La ricerca si concentra sulla depressione resistente al trattamento, una forma di disturbo mentale in cui i pazienti non rispondono adeguatamente a due o più trattamenti antidepressivi. Lo studio esplora l’effetto della psilocibina, una sostanza chimica somministrata in capsule per uso orale, su questo tipo di depressione. La psilocibina è nota per influenzare l’attività cerebrale e potrebbe offrire un nuovo approccio per i pazienti che non hanno trovato sollievo con i trattamenti tradizionali.

Lo scopo principale dello studio è confrontare l’attività dei circuiti neurali responsabili della valutazione dello sforzo prima e dopo la somministrazione di psilocibina. I partecipanti riceveranno una dose di psilocibina e verranno monitorati per osservare eventuali cambiamenti nell’attività cerebrale attraverso tecniche di imaging come la fMRI (risonanza magnetica funzionale). Questo aiuterà a capire come la psilocibina possa influenzare le aree del cervello coinvolte nella depressione.

Durante lo studio, verranno valutati anche i cambiamenti nei sintomi della depressione e la soddisfazione dei partecipanti riguardo al trattamento. I risultati potrebbero fornire nuove informazioni su come trattare la depressione resistente al trattamento e migliorare la qualità della vita dei pazienti affetti da questo disturbo. Lo studio è previsto per concludersi entro marzo 2026.

1 inizio dello studio

Il paziente partecipa a una visita iniziale per confermare l’idoneità allo studio. Viene valutata la diagnosi di depressione resistente al trattamento e si verifica che il paziente soddisfi i criteri di inclusione, come l’età compresa tra 25 e 60 anni e la disponibilità per un follow-up di 6 mesi.

Il paziente firma un modulo di consenso informato per partecipare allo studio.
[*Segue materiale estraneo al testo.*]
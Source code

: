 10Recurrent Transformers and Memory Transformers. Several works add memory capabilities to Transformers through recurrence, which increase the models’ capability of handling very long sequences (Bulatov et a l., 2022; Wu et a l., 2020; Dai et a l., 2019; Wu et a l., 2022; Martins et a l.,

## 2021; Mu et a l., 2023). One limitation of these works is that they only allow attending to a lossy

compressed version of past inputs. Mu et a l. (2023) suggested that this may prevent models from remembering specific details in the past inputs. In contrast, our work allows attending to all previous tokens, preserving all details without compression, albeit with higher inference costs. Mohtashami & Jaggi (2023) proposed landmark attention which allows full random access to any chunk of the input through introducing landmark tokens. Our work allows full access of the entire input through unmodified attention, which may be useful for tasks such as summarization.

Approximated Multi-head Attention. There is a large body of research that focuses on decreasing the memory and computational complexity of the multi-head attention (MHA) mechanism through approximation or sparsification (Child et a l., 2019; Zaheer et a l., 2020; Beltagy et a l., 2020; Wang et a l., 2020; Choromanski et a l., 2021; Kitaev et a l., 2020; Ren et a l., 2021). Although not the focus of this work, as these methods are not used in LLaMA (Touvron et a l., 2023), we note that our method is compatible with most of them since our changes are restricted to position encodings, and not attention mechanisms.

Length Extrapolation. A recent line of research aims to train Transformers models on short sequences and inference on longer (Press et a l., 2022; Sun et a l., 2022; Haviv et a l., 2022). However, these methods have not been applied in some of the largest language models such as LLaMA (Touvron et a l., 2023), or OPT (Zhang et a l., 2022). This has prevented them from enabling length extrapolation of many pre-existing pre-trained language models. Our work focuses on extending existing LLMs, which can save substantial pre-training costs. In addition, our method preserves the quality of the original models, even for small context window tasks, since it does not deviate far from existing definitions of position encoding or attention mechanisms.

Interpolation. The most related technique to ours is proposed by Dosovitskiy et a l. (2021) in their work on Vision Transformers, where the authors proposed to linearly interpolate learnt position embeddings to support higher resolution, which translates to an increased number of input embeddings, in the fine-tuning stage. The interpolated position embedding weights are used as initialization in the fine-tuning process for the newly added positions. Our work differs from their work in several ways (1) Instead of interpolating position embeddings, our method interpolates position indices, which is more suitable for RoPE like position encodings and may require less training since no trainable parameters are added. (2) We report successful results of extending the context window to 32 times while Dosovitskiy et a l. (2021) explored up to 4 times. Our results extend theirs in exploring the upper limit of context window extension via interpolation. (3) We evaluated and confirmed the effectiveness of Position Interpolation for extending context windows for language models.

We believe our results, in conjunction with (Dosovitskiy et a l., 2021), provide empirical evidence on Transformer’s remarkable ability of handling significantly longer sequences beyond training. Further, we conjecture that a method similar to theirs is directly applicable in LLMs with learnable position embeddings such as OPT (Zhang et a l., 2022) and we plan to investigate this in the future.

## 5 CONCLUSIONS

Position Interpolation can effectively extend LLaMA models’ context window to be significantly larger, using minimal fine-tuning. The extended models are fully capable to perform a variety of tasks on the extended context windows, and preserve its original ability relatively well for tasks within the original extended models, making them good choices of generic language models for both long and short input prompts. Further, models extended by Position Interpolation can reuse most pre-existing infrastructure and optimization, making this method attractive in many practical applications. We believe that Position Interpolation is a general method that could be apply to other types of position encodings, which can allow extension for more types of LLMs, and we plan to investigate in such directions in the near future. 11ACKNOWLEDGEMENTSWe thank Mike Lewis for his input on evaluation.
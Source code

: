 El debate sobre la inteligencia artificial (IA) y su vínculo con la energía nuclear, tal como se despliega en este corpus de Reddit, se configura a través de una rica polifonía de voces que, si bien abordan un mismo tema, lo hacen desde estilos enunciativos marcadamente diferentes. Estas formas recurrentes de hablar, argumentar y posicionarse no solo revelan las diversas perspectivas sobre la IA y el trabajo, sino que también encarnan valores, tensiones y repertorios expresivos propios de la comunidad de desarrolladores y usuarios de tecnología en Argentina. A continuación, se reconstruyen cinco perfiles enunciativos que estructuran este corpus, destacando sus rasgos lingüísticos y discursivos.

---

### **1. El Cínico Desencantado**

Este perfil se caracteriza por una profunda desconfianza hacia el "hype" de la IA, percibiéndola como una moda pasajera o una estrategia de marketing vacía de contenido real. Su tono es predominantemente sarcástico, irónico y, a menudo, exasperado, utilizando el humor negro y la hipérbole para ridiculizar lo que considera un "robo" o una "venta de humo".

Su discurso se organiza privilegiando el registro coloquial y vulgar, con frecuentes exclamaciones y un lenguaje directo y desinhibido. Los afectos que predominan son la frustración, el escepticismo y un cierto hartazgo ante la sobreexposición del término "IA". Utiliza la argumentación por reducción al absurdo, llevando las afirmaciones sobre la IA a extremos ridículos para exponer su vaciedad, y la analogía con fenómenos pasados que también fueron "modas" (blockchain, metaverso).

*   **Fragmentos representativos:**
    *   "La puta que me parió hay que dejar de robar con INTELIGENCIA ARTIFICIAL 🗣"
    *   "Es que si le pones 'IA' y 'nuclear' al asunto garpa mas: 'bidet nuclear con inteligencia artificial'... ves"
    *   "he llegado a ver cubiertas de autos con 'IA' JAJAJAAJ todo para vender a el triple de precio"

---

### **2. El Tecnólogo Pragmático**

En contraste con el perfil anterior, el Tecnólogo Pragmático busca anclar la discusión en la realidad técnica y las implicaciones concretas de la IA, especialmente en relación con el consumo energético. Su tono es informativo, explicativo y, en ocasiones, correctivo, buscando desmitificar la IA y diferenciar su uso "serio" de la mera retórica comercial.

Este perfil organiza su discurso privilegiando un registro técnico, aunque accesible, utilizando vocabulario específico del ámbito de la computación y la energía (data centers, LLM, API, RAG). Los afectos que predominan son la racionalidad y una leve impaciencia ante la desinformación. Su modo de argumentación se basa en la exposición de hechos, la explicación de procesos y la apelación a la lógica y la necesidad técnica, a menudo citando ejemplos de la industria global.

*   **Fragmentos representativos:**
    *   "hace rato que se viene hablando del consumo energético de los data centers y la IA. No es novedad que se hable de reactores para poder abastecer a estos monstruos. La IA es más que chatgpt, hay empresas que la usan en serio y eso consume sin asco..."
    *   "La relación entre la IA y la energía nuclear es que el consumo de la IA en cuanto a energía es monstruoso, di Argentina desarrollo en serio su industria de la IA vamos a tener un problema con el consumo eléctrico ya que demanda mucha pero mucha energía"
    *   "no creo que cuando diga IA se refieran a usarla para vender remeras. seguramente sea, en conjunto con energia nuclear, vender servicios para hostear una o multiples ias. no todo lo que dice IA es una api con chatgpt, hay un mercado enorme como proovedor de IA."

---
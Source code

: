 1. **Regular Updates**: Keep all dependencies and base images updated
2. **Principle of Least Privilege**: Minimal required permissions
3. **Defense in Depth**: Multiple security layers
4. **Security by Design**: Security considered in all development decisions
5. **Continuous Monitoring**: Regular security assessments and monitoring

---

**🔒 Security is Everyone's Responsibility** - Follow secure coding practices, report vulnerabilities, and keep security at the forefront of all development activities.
2 somministrazione del farmaco

Il paziente riceve una dose di psilocibina sotto forma di capsula per uso orale. La somministrazione avviene in un ambiente controllato e sotto supervisione medica.

3 valutazione iniziale

Prima della somministrazione della psilocibina, viene effettuata una risonanza magnetica funzionale (fMRI) per misurare l’attività cerebrale nelle regioni coinvolte nella valutazione dello sforzo, come l’amigdala basolaterale e la corteccia cingolata anteriore dorsale.

4 monitoraggio post-somministrazione

Dopo la somministrazione della psilocibina, il paziente viene monitorato per eventuali effetti collaterali o problemi di tolleranza. Viene valutata la soddisfazione del paziente riguardo alla sessione di terapia.

5 valutazione successiva

Viene effettuata una seconda fMRI per confrontare l’attività cerebrale prima e dopo il trattamento con psilocibina.

Vengono raccolti dati sui cambiamenti nei punteggi di depressione utilizzando scale come il Quick Inventory of Depressive Symptomatology (QIDS) e la Behavioral Activation for Depression Scale (BADS).

6 follow-up

Il paziente partecipa a visite di follow-up a 4 giorni, 1 mese e 3 mesi dopo il trattamento per valutare i cambiamenti nei sintomi della depressione e la risposta al trattamento.

Chi può partecipare allo studio?

  • Il paziente deve avere una diagnosi di episodio depressivo moderato o grave senza caratteristiche psicotiche, basata su una valutazione clinica e confermata da un’intervista MINI e dalla scala QIDS.
  • Il paziente deve essere affiliato o beneficiare di un’assicurazione sanitaria.
  • Il paziente deve aver fallito nel rispondere ad almeno 2 trattamenti con antidepressivi di classi diverse, alla dose minima efficace, per almeno 6 settimane.
  • Il paziente deve avere un punteggio superiore a 10 sulla scala QIDS, che è uno strumento per valutare la gravità della depressione.
  • Il paziente deve avere un’età compresa tra 25 e 59 anni.
  • Il paziente deve essere disponibile per un follow-up di 6 mesi.
  • Il paziente deve essere in buona salute fisica e non avere patologie mediche instabili, come problemi cardiovascolari (ad esempio, storia di ictus, infarto, insufficienza cardiaca, aritmia, ipertensione non controllata), sindrome epilettica organica, patologie endocrine (ad esempio, problemi alla tiroide, insufficienza surrenalica, diabete di tipo I o diabete di tipo II che richiede insulina), compromissione significativa della funzione epatica, glaucoma, ipertrofia prostatica sintomatica o ostruzione del collo della vescica.
  • Il paziente deve essere in grado di parlare e comprendere facilmente il francese.
  • Il paziente deve aver dato il proprio consenso libero e informato.
  • Il paziente deve aver firmato il modulo di consenso.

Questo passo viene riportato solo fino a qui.